Pilkington, ora si parla di oltre seicento esuberi

Il fatturato a picco dell’automotive ridisegna le strategie del colosso nipponico si guarda ai Paesi dell’Est per proseguire i processi di delocalizzazione

SAN SALVO. La crisi costringe gli italiani a fare a meno dell'auto ,il fatturato dell'Automotive continua a scendere obbligando Pilkington a ricorrere ancora agli ammortizzatori sociali .L'industria vetraria del gruppo Nippon Sheert Glass ha programmato altre 13 settimane di cassa integrazione guadagni a rotazione. Per i lavoratori dell'industria di Piana Sant'Angelo è previsto un altro trimestre con la marcia ridotta .Intanto il numero di lavoratori a rischio di perdere il posto sta lievitando . I numeri sono preoccupanti .Su duemila dipendenti, il personale in esubero è indicato in 625 unità: 460 operai, 130 fra impiegati e quadri, 35 lavoratori che restano senza incarico a causa della ristrutturazione dei reparti.

Davanti a un quadro così disastroso il sindaco di San Salvo ,Tiziana Magnacca, ha accolto la richiesta presentata dall'ex primo cittadino ,Gabriele Marchese, e ha convocato per venerdì prossimo una seduta straordinaria del Consiglio comunale dedicata alla vertenza Pilkington. Alla riunione dell'assemblea sono stati invitati a partecipare rappresentanti dell'azienda ,le Rsu di fabbrica e i sindaci dei Comuni del Vastese.

«Il mio Comune appoggia le maestranze e sta cercando di fare il possibile per trattenere Pilkington a San Salvo . Stiamo lavorando per ridurre la fiscalità a carico delle industrie del territorio. Auspico la partecipazione e l'impegno anche degli altri sindaci . L'obiettivo, in fondo, accomuna tutti: evitare la desertificazione produttiva. Pilkington rappresenta un’ importante voce economica per le famiglie del Vastese », sottolinea Magnacca.
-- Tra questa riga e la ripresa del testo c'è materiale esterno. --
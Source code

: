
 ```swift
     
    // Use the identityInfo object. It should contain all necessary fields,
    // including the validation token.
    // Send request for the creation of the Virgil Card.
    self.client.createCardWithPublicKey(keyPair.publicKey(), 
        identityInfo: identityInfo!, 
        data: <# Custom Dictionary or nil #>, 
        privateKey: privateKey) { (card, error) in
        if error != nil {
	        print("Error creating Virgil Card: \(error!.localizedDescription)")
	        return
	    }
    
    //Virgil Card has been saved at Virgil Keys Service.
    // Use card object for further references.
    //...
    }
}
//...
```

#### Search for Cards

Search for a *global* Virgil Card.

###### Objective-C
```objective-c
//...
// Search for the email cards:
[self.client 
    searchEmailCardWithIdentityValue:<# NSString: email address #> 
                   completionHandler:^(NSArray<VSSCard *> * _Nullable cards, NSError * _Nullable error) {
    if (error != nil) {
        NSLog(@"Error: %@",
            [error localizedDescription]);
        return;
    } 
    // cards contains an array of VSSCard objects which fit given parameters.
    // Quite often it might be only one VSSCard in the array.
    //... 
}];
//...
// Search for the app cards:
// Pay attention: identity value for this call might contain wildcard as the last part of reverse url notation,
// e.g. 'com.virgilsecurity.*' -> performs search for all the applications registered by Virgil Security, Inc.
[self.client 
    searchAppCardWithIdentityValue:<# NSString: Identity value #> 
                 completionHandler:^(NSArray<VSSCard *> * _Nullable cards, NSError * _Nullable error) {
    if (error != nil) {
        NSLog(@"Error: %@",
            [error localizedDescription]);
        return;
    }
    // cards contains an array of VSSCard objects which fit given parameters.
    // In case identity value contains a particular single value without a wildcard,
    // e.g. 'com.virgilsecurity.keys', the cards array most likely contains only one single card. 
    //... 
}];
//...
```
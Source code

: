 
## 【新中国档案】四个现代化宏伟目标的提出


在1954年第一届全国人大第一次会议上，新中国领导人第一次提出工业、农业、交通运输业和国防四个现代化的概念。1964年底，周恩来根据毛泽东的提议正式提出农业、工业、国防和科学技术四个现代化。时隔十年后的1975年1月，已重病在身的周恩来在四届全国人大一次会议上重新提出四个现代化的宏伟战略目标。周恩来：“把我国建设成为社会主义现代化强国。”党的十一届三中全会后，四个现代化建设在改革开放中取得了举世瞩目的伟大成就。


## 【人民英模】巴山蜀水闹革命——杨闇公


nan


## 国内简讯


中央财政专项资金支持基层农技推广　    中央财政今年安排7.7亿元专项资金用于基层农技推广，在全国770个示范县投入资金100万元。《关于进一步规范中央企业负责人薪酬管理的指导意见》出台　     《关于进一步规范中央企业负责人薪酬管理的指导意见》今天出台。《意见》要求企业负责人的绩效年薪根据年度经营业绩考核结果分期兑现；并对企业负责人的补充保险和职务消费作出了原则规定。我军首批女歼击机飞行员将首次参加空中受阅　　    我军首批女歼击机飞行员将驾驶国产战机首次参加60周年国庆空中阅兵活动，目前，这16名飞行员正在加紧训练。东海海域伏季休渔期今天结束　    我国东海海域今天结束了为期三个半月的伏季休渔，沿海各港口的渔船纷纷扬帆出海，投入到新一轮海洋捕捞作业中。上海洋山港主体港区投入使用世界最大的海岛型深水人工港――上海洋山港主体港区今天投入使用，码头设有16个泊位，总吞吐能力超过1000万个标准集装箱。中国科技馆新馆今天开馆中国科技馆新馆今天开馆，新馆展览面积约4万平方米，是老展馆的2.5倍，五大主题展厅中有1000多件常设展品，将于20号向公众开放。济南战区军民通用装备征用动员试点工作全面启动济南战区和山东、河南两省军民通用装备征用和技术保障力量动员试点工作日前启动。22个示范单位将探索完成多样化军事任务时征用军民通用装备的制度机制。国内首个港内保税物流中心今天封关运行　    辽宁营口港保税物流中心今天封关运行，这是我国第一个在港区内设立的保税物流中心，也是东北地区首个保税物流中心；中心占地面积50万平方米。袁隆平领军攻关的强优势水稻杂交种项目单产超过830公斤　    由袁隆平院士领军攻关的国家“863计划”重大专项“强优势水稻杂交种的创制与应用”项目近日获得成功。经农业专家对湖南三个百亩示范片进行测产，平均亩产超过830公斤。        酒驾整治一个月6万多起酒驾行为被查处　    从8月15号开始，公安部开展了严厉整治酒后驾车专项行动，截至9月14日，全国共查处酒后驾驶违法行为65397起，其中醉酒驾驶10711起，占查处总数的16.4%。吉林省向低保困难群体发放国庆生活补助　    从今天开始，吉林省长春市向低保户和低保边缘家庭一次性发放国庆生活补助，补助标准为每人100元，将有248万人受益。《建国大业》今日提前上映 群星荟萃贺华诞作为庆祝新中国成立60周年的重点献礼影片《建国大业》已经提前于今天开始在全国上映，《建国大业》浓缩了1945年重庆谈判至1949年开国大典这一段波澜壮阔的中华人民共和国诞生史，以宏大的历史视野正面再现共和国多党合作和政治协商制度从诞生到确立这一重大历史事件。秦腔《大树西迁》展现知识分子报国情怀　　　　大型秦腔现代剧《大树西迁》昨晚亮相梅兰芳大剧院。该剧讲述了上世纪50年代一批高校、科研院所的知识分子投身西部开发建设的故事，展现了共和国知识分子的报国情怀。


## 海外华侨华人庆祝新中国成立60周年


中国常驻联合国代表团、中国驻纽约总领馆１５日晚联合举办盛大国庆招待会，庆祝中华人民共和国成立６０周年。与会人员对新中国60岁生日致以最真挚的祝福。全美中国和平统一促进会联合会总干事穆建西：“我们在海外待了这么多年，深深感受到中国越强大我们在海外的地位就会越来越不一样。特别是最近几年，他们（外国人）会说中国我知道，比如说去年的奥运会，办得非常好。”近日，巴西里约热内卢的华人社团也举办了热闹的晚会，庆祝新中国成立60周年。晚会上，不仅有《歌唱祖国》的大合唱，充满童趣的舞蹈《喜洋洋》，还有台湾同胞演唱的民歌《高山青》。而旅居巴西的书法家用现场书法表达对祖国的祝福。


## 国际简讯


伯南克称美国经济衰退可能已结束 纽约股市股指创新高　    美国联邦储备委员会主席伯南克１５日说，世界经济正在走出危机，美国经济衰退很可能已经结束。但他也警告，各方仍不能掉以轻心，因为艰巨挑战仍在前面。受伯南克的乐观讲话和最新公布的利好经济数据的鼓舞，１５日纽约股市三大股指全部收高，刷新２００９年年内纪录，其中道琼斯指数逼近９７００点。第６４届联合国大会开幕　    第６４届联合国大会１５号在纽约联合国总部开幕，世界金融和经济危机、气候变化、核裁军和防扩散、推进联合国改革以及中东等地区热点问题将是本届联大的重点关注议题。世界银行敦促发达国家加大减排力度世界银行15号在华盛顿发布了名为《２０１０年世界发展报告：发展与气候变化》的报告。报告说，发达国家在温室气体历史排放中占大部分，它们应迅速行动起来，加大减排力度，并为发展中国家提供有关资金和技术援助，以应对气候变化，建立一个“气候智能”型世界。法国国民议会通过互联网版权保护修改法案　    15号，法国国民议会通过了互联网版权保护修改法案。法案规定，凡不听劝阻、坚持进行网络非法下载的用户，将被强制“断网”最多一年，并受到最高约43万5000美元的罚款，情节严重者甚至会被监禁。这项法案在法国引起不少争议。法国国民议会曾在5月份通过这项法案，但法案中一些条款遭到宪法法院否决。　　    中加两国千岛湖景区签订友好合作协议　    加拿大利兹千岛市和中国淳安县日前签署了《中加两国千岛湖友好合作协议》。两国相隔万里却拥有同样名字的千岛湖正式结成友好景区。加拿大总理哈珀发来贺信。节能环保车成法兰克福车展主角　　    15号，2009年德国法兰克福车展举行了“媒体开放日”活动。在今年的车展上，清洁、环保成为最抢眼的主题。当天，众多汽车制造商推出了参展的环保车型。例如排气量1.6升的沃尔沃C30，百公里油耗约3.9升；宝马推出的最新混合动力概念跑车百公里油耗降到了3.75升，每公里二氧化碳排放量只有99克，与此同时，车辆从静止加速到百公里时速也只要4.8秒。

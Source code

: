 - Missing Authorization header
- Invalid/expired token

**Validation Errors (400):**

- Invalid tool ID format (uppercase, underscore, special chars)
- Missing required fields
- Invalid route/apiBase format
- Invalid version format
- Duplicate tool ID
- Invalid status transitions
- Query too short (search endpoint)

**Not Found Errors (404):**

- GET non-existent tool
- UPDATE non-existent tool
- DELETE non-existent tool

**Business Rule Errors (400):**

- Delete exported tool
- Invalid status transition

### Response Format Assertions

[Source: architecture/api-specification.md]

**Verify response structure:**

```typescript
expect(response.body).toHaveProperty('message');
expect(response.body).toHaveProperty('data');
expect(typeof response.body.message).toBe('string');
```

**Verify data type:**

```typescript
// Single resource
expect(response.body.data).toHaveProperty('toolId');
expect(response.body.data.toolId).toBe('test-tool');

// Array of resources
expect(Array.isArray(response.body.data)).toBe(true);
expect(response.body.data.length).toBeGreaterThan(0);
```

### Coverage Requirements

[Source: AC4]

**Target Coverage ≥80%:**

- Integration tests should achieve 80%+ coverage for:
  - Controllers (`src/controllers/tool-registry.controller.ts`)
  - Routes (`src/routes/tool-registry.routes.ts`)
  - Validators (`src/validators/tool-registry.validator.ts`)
A lanciare un appello a tutti i sindaci sono anche i circoli Sel di Vasto, San Salvo e del Medio Vastese. «L'industria giapponese ha parlato chiaro: annuncia il 30% di esuberi e la delocalizzazione in altri Paesi europei di alcuni importanti settori come acquisti, amministrazione e sistemi informatici», annota Sel a difesa dell'occupazione e il rilancio del sistema produttivo, che deve essere la principale preoccupazione di tutte le forze politiche e sociali . Comuni, Provincia e Regione affrontino immediatamente la questione», esortano il coordinatore provinciale di Sinistra e libertà, Alesandro Cianci e il consigliere regionale Franco Caramanico. I dirigenti dell'industria vetraria hanno accettato di gestire almeno per un anno gli esuberi con contratti di solidarietà e cassa integrazione. «Gli ammortizzatori sociali sono un valido rimedio per mantenere i livelli occupazionali», dicono Cgil, Cisl e Uil . «Stiamo attraversando un momento di grande emergenza sociale.Guai a ridurre gli strumenti di protezione», rimarcano i sindacati che avvertono: «istituzioni e politica però devono fare la loro parte».

Il futuro della Pilkington è stato ieri oggetto di una nuova interrogazione presentata dal consigliere regionale , Paolo Palomba al governatore Chiodi. «Il presidente deve illustrare le azioni che l'esecutivo regionale intende mettere in atto per la permanenza del sito produttivo del Vastese», scrive Palomba. «È un intervento necessario per evitare che centinaia di famiglie perdano l'unica fonte di guadagno. Per il comprensorio , già provato dalla crisi, sarebbe il colpo di grazia», sono le amare conclusioni dell'esponente dell'Italia dei valori.